4. Er bestaan verschillende soorten vervoersvoorzieningen:

a. een kilometervergoeding voor vervoer met eigen fiets of auto;

b. een vergoeding voor reizen met het openbaar vervoer;

c. een vergoeding voor begeleiding bij het reizen met het openbaar vervoer of de fiets;

d. aangepast vervoer per taxi, bus of touringcar, georganiseerd vanuit de gemeente.

 

Artikel 4. Kilometervergoeding eigen fiets of auto

1. Een leerling of zijn/haar ouders komt in aanmerking voor een kilometervergoeding wanneer:

a. De leerling ingeschreven staat op een school in het basisonderwijs met een godsdienstige of levensbeschouwelijke richting, speciaal basisonderwijs of speciaal onderwijs;

b. Aangetoond wordt dat de dichtstbijzijnde toegankelijke school op meer dan zes kilometer van de woning ligt.

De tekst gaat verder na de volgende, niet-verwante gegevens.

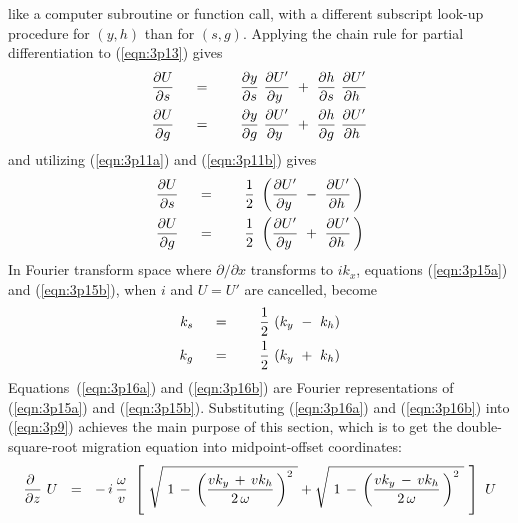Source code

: like a computer subroutine or function call,
with a different subscript look-up procedure
for  $(y,h)$  than for  $(s,g)$.
Applying the chain rule for partial differentiation to (\ref{eqn:3p13}) gives
\begin{eqnarray}
{ \partial U \over \partial s} \ \ \ \ &=&\ \ \ \ 
{ \partial y \over \partial s} \  { \partial U'    \over  \partial y \ } \ +\ 
{ \partial h \over \partial s} \  { \partial U'    \over  \partial h \ }
\label{eqn:3p14a}
\\
{ \partial U \over \partial g}\ \ \ \ &=&\ \ \ \ 
{ \partial y \over \partial g} \  { \partial U'    \over  \partial y \ }\ +\ 
{ \partial h \over \partial g}\  { \partial U'    \over  \partial h \ }
\label{eqn:3p14b}
\end{eqnarray}
and utilizing (\ref{eqn:3p11a}) and (\ref{eqn:3p11b}) gives
\begin{eqnarray}
{ \partial U   \over  \partial s }\ \ \ \ &=&\ \ \ \ 
{1 \over 2 }\ \left( { \partial U'    \over  \partial y \, }\ -\ 
{ \partial U'    \over  \partial h \, } \, \right)
\label{eqn:3p15a}
\\
{ \partial U   \over  \partial g }\ \ \ \ &=&\ \ \ \ 
{1 \over 2 }\  \left( { \partial U'    \over  \partial y \, }\ +\ 
{ \partial U'    \over  \partial h \, } \, \right)
\label{eqn:3p15b}
\end{eqnarray}
In Fourier transform space
where  $ \partial / \partial x $  transforms to  $ i k_x $,
equations (\ref{eqn:3p15a}) and (\ref{eqn:3p15b}),
when  $i$  and $U =  U'  $  are cancelled, become
\begin{eqnarray}
k_s\ \ \ \ &=&\ \ \ \ {1 \over 2 }\ ( k_y\ -\ k_h )
\label{eqn:3p16a}
\\
k_g\ \ \ \ &=&\ \ \ \ {1 \over 2 }\  ( k_y\ +\ k_h )
\label{eqn:3p16b}
\end{eqnarray}
Equations~(\ref{eqn:3p16a})
and (\ref{eqn:3p16b})
are Fourier representations of (\ref{eqn:3p15a}) and (\ref{eqn:3p15b}).
Substituting (\ref{eqn:3p16a}) and (\ref{eqn:3p16b})
into (\ref{eqn:3p9}) achieves the main purpose of this section,
which is to get the double-square-root migration equation
into midpoint-offset coordinates:
\begin{equation}
{\partial\   \over \partial z} \ U\ \ =\ \  -\,i \, 
{\omega \over v }\  \left[ \  \sqrt{\ 
1\,-\,\left( { v k_y \,+\, v k_h   \over  2\,\omega } \, \right)^2
\  } + 
\sqrt{\ 
1\,-\,\left( { v k_y \,-\, v k_h   \over  2\,\omega } \, \right)^2
\  } \  \right] \ U
\label{eqn:3p17}
\end{equation}
\par
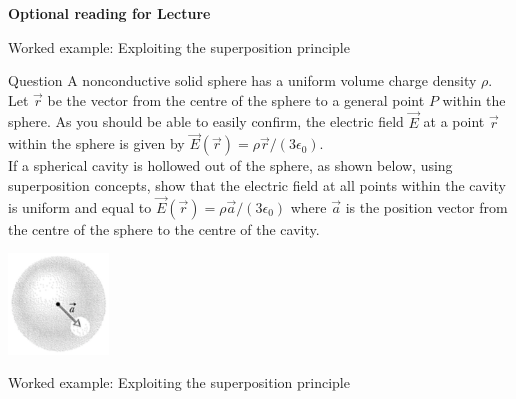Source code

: %
%

\begin{frame}[plain,c]
\begin{center}
{\Huge \bf Optional reading for Lecture \thislecture}
\end{center}
\end{frame}


%
%

{
\problemslide

\begin{frame}{Worked example: Exploiting the superposition principle}

  \begin{blockexmplque}{Question}
    A nonconductive solid sphere has a uniform volume charge density $\rho$.\\
    \vspace{0.1cm}
    Let $\vec{r}$ be the vector from the centre of the sphere to a general point
    $P$ within the sphere. As you should be able to easily confirm,
    the electric field $\vec{E}$ at a point $\vec{r}$  within the sphere is
    given by $\vec{E}(\vec{r}) = \rho \vec{r}/(3\epsilon_0)$.\\
    \vspace{0.1cm}
    If a spherical cavity is hollowed out of the sphere, as shown below,
    using superposition concepts, show that the electric field at all points
    within the cavity is uniform and equal to
    $\vec{E}(\vec{r})=\rho \vec{a}/(3\epsilon_0)$
    where $\vec{a}$ is the position vector
    from the centre of the sphere to the centre of the cavity.\\
    \begin{center}
      \includegraphics[width=0.20\textwidth]{./images/problems/lect02_spherical_charge_distribution_with_hole}
    \end{center}
  \end{blockexmplque}

\end{frame}

%
%
%

\begin{frame}{Worked example: Exploiting the superposition principle}


\end{frame}}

2. De kilometervergoeding voor de fiets of auto is gelijk aan de door het Rijk vastgestelde belastingvrije kilometervergoeding over de kortste afstand tussen woning en school.

 

Artikel 5. Vergoeding voor reizen met het openbaar vervoer

1. Een leerling komt in aanmerking voor een vergoeding voor reizen met het openbaar vervoer wanneer:

a. De leerling staat ingeschreven op een school in het speciaal onderwijs als in artikel 1 lid j of een school voor voortgezet speciaal onderwijs in artikel 1 lid k;

b. Aangetoond wordt dat de dichtstbijzijnde toegankelijke school op meer dan zes kilometer van de woning ligt;

c. Aangetoond wordt dat de leerling vanwege een structurele handicap niet in staat is om zelfstandig of met begeleiding op de fiets van en naar school te reizen;

d. Aangetoond wordt dat het voor ouders onmogelijk is om de leerling zelf met eigen vervoer van en naar school te brengen of dit door een persoon in hun netwerk te laten doen, dan wel dat dit tot ernstige benadeling van het gezin zal leiden.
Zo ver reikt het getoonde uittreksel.